● EXERCISE GOAL: The records that follow are to be reproduced exactly. Any pictures in them are left out.

[Collected data]

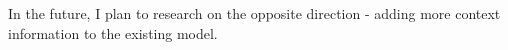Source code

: \documentclass[modernstyle,12pt]{sjsuthesis}
\theoremstyle{definition}
\begin{document}
In the future, I plan to research on the opposite direction - adding more context information to the existing model.



%
%
%











\end{document}
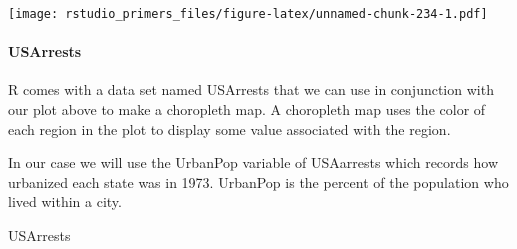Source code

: \documentclass[
]{article}
\newenvironment{Shaded}{\begin{snugshade}}{\end{snugshade}}
\newcommand{\NormalTok}[1]{#1}
\begin{document}
\texttt{[image: rstudio\_primers\_files/figure-latex/unnamed-chunk-234-1.pdf]}

\hypertarget{usarrests}{%
\paragraph{USArrests}\label{usarrests}}

R comes with a data set named USArrests that we can use in conjunction
with our plot above to make a choropleth map. A choropleth map uses the
color of each region in the plot to display some value associated with
the region.

In our case we will use the UrbanPop variable of USAarrests which
records how urbanized each state was in 1973. UrbanPop is the percent of
the population who lived within a city.

\begin{Shaded}
\begin{Highlighting}[]
\NormalTok{USArrests}
\end{Highlighting}
\end{Shaded}
\end{document}
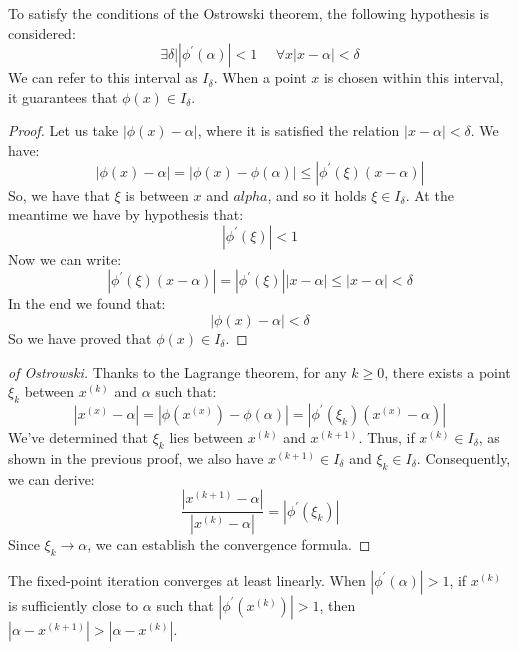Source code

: \documentclass[12pt, a4paper]{report}
\begin{document}
    To satisfy the conditions of the Ostrowski theorem, the following hypothesis is considered:
    \[\exists \delta | \left\lvert \phi^{'}(\alpha) \right\rvert < 1 \:\:\:\:\:\: \forall x \left\lvert x - \alpha \right\rvert < \delta\]
    We can refer to this interval as $I_{\delta}$. 
    When a point $x$ is chosen within this interval, it guarantees that $\phi(x)\in I_{\delta}$. 
    \begin{proof}
        Let us take $\left\lvert \phi(x)-\alpha \right\rvert$, where it is satisfied the relation $\left\lvert x- \alpha \right\rvert < \delta$. 
        We have:
        \[\left\lvert \phi(x)-\alpha \right\rvert=\left\lvert \phi(x)-\phi(\alpha) \right\rvert \leq \left\lvert \phi^{'}(\xi)(x-\alpha) \right\rvert \]
        So, we have that $\xi$ is between $x$ and $alpha$, and so it holds $\xi \in I_{\delta}$. 
        At the meantime we have by hypothesis that: 
        \[\left\lvert \phi^{'}(\xi) \right\rvert < 1\]
        Now we can write:
        \[\left\lvert \phi^{'}(\xi)(x-\alpha) \right\rvert = \left\lvert \phi^{'}(\xi) \right\rvert \left\lvert x-\alpha \right\rvert \leq \left\lvert x-\alpha \right\rvert < \delta\]
        In the end we found that: 
        \[\left\lvert \phi(x)-\alpha \right\rvert < \delta\]
        So we have proved that $\phi(x) \in I_{\delta}$. 
    \end{proof}
    \begin{proof}[of Ostrowski]
        Thanks to the Lagrange theorem, for any $k \geq 0$, there exists a point $\xi_k$ between $x^{(k)}$ and $\alpha$ such that: 
        \[\left\lvert x^{(x)}-\alpha\right\rvert=\left\lvert\phi(x^{(x)})-\phi(\alpha)\right\rvert=\left\lvert\phi^{'}(\xi_k)(x^{(x)}-\alpha)\right\rvert\]
        We've determined that $\xi_k$ lies between $x^{(k)}$ and $x^{(k+1)}$. 
        Thus, if $x^{(k)} \in I_{\delta}$, as shown in the previous proof, we also have $x^{(k+1)} \in I_{\delta}$ and $\xi_k \in I_{\delta}$. 
        Consequently, we can derive:
        \[\dfrac{\left\lvert x^{(k+1)}-\alpha\right\rvert }{\left\lvert x^{(k)}-\alpha\right\rvert }=\left\lvert \phi^{'}(\xi_k)\right\rvert \]
        Since $\xi_k \rightarrow \alpha$, we can establish the convergence formula.
    \end{proof}
    The fixed-point iteration converges at least linearly. 
    When $\left\lvert\phi^{'}(\alpha)\right\rvert>1$, if $x^{(k)}$ is sufficiently close to $\alpha$ such that 
    $\left\lvert \phi^{'}(x^{(k)}) \right\rvert > 1$, then $\left\lvert \alpha - x^{(k+1)} \right\rvert > \left\lvert \alpha - x^{(k)} \right\rvert$. 
\end{document}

● RESPONSE TO THIS EXERCISE:
Source code

: \documentclass[modernstyle,12pt]{sjsuthesis}
\theoremstyle{definition}
\begin{document}
In the future, I plan to research on the opposite direction - adding more context information to the existing model.



%
%
%











\end{document}
Source code

: \documentclass[
]{article}
\newenvironment{Shaded}{\begin{snugshade}}{\end{snugshade}}
\newcommand{\NormalTok}[1]{#1}
\begin{document}
\texttt{[image: rstudio\_primers\_files/figure-latex/unnamed-chunk-234-1.pdf]}

\hypertarget{usarrests}{%
\paragraph{USArrests}\label{usarrests}}

R comes with a data set named USArrests that we can use in conjunction
with our plot above to make a choropleth map. A choropleth map uses the
color of each region in the plot to display some value associated with
the region.

In our case we will use the UrbanPop variable of USAarrests which
records how urbanized each state was in 1973. UrbanPop is the percent of
the population who lived within a city.

\begin{Shaded}
\begin{Highlighting}[]
\NormalTok{USArrests}
\end{Highlighting}
\end{Shaded}
\end{document}
Source code

: \documentclass[12pt, a4paper]{report}
\begin{document}
    To satisfy the conditions of the Ostrowski theorem, the following hypothesis is considered:
    \[\exists \delta | \left\lvert \phi^{'}(\alpha) \right\rvert < 1 \:\:\:\:\:\: \forall x \left\lvert x - \alpha \right\rvert < \delta\]
    We can refer to this interval as $I_{\delta}$. 
    When a point $x$ is chosen within this interval, it guarantees that $\phi(x)\in I_{\delta}$. 
    \begin{proof}
        Let us take $\left\lvert \phi(x)-\alpha \right\rvert$, where it is satisfied the relation $\left\lvert x- \alpha \right\rvert < \delta$. 
        We have:
        \[\left\lvert \phi(x)-\alpha \right\rvert=\left\lvert \phi(x)-\phi(\alpha) \right\rvert \leq \left\lvert \phi^{'}(\xi)(x-\alpha) \right\rvert \]
        So, we have that $\xi$ is between $x$ and $alpha$, and so it holds $\xi \in I_{\delta}$. 
        At the meantime we have by hypothesis that: 
        \[\left\lvert \phi^{'}(\xi) \right\rvert < 1\]
        Now we can write:
        \[\left\lvert \phi^{'}(\xi)(x-\alpha) \right\rvert = \left\lvert \phi^{'}(\xi) \right\rvert \left\lvert x-\alpha \right\rvert \leq \left\lvert x-\alpha \right\rvert < \delta\]
        In the end we found that: 
        \[\left\lvert \phi(x)-\alpha \right\rvert < \delta\]
        So we have proved that $\phi(x) \in I_{\delta}$. 
    \end{proof}
    \begin{proof}[of Ostrowski]
        Thanks to the Lagrange theorem, for any $k \geq 0$, there exists a point $\xi_k$ between $x^{(k)}$ and $\alpha$ such that: 
        \[\left\lvert x^{(x)}-\alpha\right\rvert=\left\lvert\phi(x^{(x)})-\phi(\alpha)\right\rvert=\left\lvert\phi^{'}(\xi_k)(x^{(x)}-\alpha)\right\rvert\]
        We've determined that $\xi_k$ lies between $x^{(k)}$ and $x^{(k+1)}$. 
        Thus, if $x^{(k)} \in I_{\delta}$, as shown in the previous proof, we also have $x^{(k+1)} \in I_{\delta}$ and $\xi_k \in I_{\delta}$. 
        Consequently, we can derive:
        \[\dfrac{\left\lvert x^{(k+1)}-\alpha\right\rvert }{\left\lvert x^{(k)}-\alpha\right\rvert }=\left\lvert \phi^{'}(\xi_k)\right\rvert \]
        Since $\xi_k \rightarrow \alpha$, we can establish the convergence formula.
    \end{proof}
    The fixed-point iteration converges at least linearly. 
    When $\left\lvert\phi^{'}(\alpha)\right\rvert>1$, if $x^{(k)}$ is sufficiently close to $\alpha$ such that 
    $\left\lvert \phi^{'}(x^{(k)}) \right\rvert > 1$, then $\left\lvert \alpha - x^{(k+1)} \right\rvert > \left\lvert \alpha - x^{(k)} \right\rvert$. 
\end{document}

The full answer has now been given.